Guidance with respect to UGG is extensive. The most significant changes relate to purchasing and procurement rules, with all organizations required to maintain written policies and procedures over procurement. It is noteworthy that UGG specifically requires these policies and procedures to:
- Be necessary and reasonable
- Be open to competition
- Adhere to conflict of interest policies
- Maintain thorough and proper documentation
It is impossible to review all of the procurement requirements in this article. However, it is important to understand that all organizations must use one of the following methods of procurement:
- Micro-purchases—purchases under$3,500
- Small purchase procedures—simplified acquisition threshold of $150,000
- Procurement by sealed bids—purchases over $150,000
- Competitive proposals—RFPs must be publicized, with responses from an adequate number of qualified sources, and
- Noncompetitive proposals—sole source. Micro-purchases, defined as supplies or services less than $3,500, can be awarded without soliciting competitive quotations, “if price is considered reasonable.”

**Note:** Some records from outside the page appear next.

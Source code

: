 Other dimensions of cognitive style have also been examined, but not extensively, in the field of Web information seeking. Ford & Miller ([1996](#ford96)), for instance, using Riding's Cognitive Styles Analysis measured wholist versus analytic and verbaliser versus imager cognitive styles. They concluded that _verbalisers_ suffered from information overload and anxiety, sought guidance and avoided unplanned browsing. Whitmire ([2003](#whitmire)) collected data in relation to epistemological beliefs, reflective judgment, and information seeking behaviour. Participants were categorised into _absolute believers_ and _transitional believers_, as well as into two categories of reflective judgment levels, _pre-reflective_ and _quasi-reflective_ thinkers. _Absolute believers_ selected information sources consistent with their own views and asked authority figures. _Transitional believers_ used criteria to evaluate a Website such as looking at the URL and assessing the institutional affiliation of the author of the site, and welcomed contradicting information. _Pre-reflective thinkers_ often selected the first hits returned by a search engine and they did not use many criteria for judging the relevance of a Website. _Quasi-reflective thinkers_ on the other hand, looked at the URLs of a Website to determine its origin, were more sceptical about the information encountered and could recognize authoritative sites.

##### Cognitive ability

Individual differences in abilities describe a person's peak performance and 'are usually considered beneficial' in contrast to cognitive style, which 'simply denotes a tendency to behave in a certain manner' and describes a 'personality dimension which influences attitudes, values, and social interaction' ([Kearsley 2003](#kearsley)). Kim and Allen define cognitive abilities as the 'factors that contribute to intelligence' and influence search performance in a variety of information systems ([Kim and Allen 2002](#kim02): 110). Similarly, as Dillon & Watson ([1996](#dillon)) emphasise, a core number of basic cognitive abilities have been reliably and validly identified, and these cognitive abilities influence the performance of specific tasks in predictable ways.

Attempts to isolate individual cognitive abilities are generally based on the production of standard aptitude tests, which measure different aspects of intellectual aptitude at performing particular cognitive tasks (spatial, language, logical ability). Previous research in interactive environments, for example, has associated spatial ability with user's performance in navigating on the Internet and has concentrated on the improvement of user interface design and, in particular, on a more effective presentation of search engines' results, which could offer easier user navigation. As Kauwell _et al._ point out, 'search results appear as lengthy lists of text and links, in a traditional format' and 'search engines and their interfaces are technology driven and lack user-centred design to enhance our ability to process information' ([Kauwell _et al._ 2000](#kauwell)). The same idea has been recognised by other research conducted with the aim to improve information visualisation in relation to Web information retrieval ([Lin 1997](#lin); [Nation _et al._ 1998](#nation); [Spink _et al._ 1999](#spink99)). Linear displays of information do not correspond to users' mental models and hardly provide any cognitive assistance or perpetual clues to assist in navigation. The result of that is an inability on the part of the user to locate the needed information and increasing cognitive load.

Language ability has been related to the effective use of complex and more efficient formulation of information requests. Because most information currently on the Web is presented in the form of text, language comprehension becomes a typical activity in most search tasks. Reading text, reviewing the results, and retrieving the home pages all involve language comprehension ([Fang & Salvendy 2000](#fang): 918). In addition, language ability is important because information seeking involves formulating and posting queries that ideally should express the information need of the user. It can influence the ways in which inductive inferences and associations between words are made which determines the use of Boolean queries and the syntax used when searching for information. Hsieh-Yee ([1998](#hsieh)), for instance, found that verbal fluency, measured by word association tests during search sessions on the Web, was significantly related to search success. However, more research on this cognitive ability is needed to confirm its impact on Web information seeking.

- Small purchase procedures for acquisitions under $150,000 require price or rate quotations from an adequate number of qualified sources. Although not defined, in practice, this usually means three potential vendors. Purchases in excess of $150,000 requiring sealed bids (e.g., construction projects) must be publicly solicited through fixed price contracts awarded to the lowest qualified bidder. This method is preferred for procuring construction quotes.
If competitive proposals are deemed necessary, the request for proposal must be publicized adequately. Proposals must be received from an adequate number of “qualified sources.” The organization must have a written method for conducting evaluation of proposals received. Finally, the contract awarded to the firm with the proposal “most advantageous to the program” should include consideration of price and other qualifying factors.

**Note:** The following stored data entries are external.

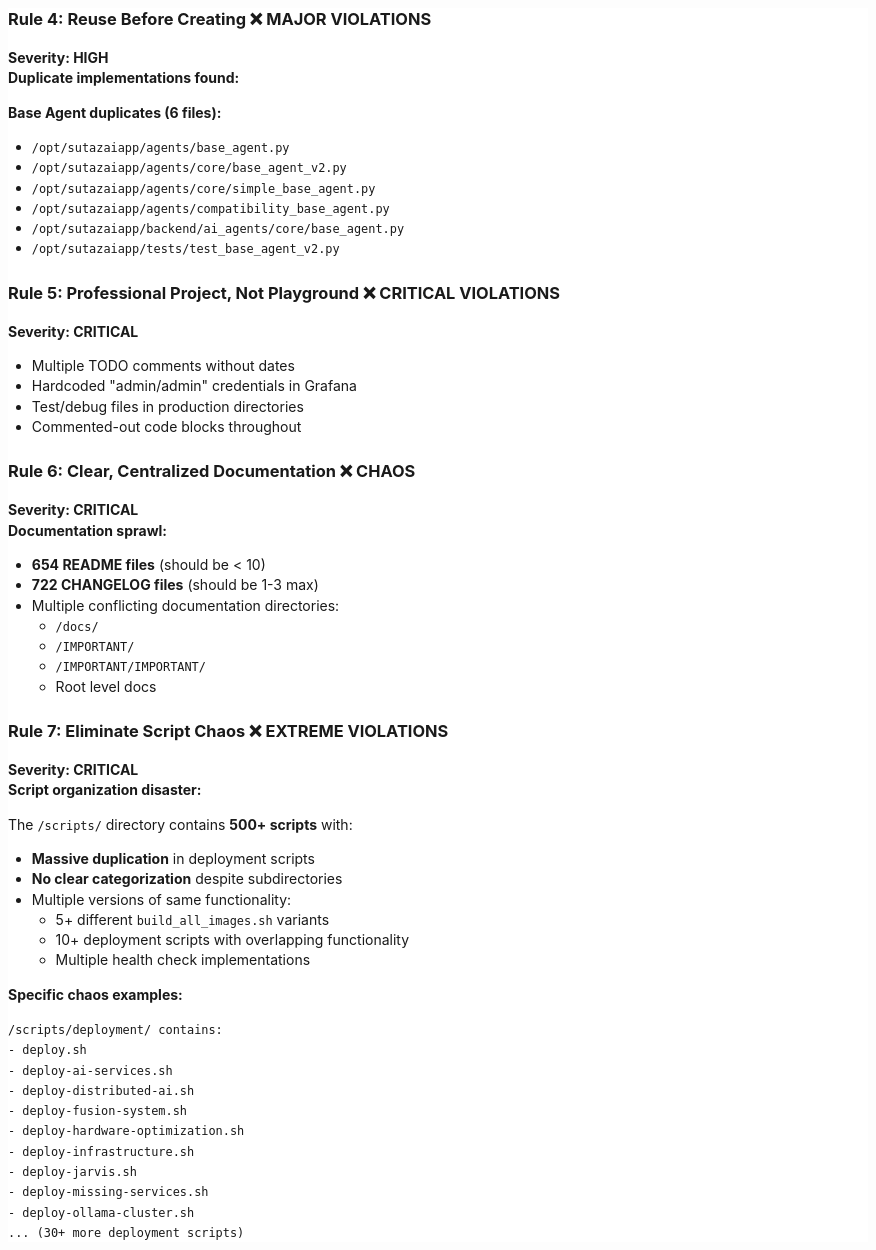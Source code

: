 ### Rule 4: Reuse Before Creating ❌ MAJOR VIOLATIONS

**Severity: HIGH**  
**Duplicate implementations found:**

**Base Agent duplicates (6 files):**
- `/opt/sutazaiapp/agents/base_agent.py`
- `/opt/sutazaiapp/agents/core/base_agent_v2.py`
- `/opt/sutazaiapp/agents/core/simple_base_agent.py`
- `/opt/sutazaiapp/agents/compatibility_base_agent.py`
- `/opt/sutazaiapp/backend/ai_agents/core/base_agent.py`
- `/opt/sutazaiapp/tests/test_base_agent_v2.py`

### Rule 5: Professional Project, Not Playground ❌ CRITICAL VIOLATIONS

**Severity: CRITICAL**  
- Multiple TODO comments without dates
- Hardcoded "admin/admin" credentials in Grafana
- Test/debug files in production directories
- Commented-out code blocks throughout

### Rule 6: Clear, Centralized Documentation ❌ CHAOS

**Severity: CRITICAL**  
**Documentation sprawl:**
- **654 README files** (should be < 10)
- **722 CHANGELOG files** (should be 1-3 max)
- Multiple conflicting documentation directories:
  - `/docs/`
  - `/IMPORTANT/`
  - `/IMPORTANT/IMPORTANT/`
  - Root level docs

### Rule 7: Eliminate Script Chaos ❌ EXTREME VIOLATIONS

**Severity: CRITICAL**  
**Script organization disaster:**

The `/scripts/` directory contains **500+ scripts** with:
- **Massive duplication** in deployment scripts
- **No clear categorization** despite subdirectories
- Multiple versions of same functionality:
  - 5+ different `build_all_images.sh` variants
  - 10+ deployment scripts with overlapping functionality
  - Multiple health check implementations

**Specific chaos examples:**
```
/scripts/deployment/ contains:
- deploy.sh
- deploy-ai-services.sh
- deploy-distributed-ai.sh
- deploy-fusion-system.sh
- deploy-hardware-optimization.sh
- deploy-infrastructure.sh
- deploy-jarvis.sh
- deploy-missing-services.sh
- deploy-ollama-cluster.sh
... (30+ more deployment scripts)
```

Non-competitive proposals are only appropriate in the following instances:
- Goods or services are only available from a single source;
- There is a public emergency;
- After soliciting a number of vendor sources, competition is deemed inadequate
- The federal award agency expressly authorized noncompetitive proposals as appropriate in response to a written request from the tax-exempt.
In order to avoid the risk of noncompliance with UGG and specifically its procurement guidelines, please be aware of the following:
- For any costs paid with federal funds between $3,501 and $149,999, you must comply and document appropriately that your organization has followed the new procurement rules effective Jan. 1, 2017
- The other four procurement sectors discussed above are also effective Jan. 1, 2017. If you have not implemented the necessary procedures, please do so immediately
- Your independent auditors will be required to specifically test your agency’s compliance with these new procurement regulations when they audit calendar year 2017
If you have not implemented comprehensive policies and procedures to adjust to these new requirements, your federal single audit reports will most likely include deficiencies. Deficiencies of this nature will receive increased scrutiny due to the fact that the procurement regulations have been publicly available for more than two years. If, for some reason, you have not implemented the necessary procedures, please obtain expert advice as soon as possible.

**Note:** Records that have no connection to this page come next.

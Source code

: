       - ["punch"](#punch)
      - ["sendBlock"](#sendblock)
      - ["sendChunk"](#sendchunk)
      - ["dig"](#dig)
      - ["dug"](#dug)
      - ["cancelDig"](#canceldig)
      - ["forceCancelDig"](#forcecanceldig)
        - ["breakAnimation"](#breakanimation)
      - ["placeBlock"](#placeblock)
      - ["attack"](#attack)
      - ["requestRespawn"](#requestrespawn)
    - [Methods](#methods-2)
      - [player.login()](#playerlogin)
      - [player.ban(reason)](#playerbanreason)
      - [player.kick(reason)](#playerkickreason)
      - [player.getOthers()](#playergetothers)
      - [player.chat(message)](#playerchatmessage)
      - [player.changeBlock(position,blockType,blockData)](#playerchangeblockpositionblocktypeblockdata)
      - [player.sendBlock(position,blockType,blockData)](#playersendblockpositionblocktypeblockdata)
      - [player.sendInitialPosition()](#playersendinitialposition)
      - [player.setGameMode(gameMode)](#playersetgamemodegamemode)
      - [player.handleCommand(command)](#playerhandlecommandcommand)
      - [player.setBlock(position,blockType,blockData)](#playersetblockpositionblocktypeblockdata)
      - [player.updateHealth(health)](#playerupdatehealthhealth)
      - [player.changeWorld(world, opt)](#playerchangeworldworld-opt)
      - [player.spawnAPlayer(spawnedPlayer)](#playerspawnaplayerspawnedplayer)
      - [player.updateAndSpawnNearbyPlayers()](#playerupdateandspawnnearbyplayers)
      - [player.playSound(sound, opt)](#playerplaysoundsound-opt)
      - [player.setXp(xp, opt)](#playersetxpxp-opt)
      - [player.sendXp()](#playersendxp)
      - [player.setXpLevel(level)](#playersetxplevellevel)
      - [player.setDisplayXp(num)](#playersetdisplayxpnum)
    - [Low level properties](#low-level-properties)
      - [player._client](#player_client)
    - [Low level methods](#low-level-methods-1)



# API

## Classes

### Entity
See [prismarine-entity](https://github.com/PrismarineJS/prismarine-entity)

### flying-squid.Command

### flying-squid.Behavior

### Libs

Gerald Archibald is a partner serving both of our Rochester, NY, and New York City offices.
This material has been prepared for general, informational purposes only and is not intended to provide, and should not be relied on for, tax, legal or accounting advice. Should you require any such advice, please contact us directly. The information contained herein does not create, and your review or use of the information does not constitute, an accountant-client relationship.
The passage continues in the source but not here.